• HOW TO COMPLETE THIS TASK: Out of the lines below, please list those that hold the string "real".

• RECORDS FOR THIS TASK:
[Start of Attachment]

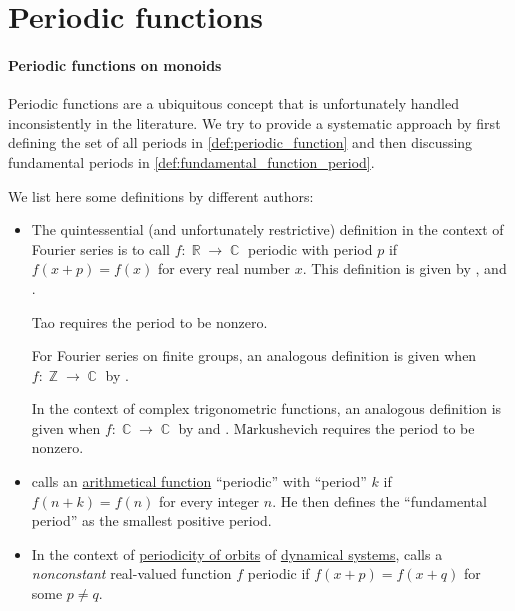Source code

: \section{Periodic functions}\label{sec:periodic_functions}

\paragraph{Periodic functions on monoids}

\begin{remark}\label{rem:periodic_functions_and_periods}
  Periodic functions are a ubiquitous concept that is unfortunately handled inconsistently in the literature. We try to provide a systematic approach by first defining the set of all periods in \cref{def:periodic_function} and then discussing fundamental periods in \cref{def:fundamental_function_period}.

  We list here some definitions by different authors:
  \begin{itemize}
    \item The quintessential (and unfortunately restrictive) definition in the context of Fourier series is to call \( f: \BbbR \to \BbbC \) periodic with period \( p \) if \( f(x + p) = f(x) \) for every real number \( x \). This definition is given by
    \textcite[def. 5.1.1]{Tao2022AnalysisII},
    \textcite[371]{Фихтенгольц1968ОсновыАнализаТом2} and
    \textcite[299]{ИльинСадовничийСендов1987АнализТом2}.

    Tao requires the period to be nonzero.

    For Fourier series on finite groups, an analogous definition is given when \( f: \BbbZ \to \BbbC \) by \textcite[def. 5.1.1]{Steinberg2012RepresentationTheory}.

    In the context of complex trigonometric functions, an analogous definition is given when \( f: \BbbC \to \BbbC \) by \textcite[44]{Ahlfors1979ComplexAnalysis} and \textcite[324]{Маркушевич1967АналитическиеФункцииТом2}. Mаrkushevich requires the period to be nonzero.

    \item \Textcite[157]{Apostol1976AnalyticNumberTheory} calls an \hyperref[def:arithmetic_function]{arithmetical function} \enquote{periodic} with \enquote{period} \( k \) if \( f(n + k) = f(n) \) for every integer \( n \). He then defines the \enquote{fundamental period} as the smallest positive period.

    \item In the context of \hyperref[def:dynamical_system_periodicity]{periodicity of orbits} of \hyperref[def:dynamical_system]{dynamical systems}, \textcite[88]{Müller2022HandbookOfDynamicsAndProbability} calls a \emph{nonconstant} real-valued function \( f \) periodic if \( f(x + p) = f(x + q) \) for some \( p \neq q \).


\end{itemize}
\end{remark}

[End of Attachment]

• WRITTEN RESPONSE:
    \item The quintessential (and unfortunately restrictive) definition in the context of Fourier series is to call \( f: \BbbR \to \BbbC \) periodic with period \( p \) if \( f(x + p) = f(x) \) for every real number \( x \). This definition is given by
    \item In the context of \hyperref[def:dynamical_system_periodicity]{periodicity of orbits} of \hyperref[def:dynamical_system]{dynamical systems}, \textcite[88]{Müller2022HandbookOfDynamicsAndProbability} calls a \emph{nonconstant} real-valued function \( f \) periodic if \( f(x + p) = f(x + q) \) for some \( p \neq q \).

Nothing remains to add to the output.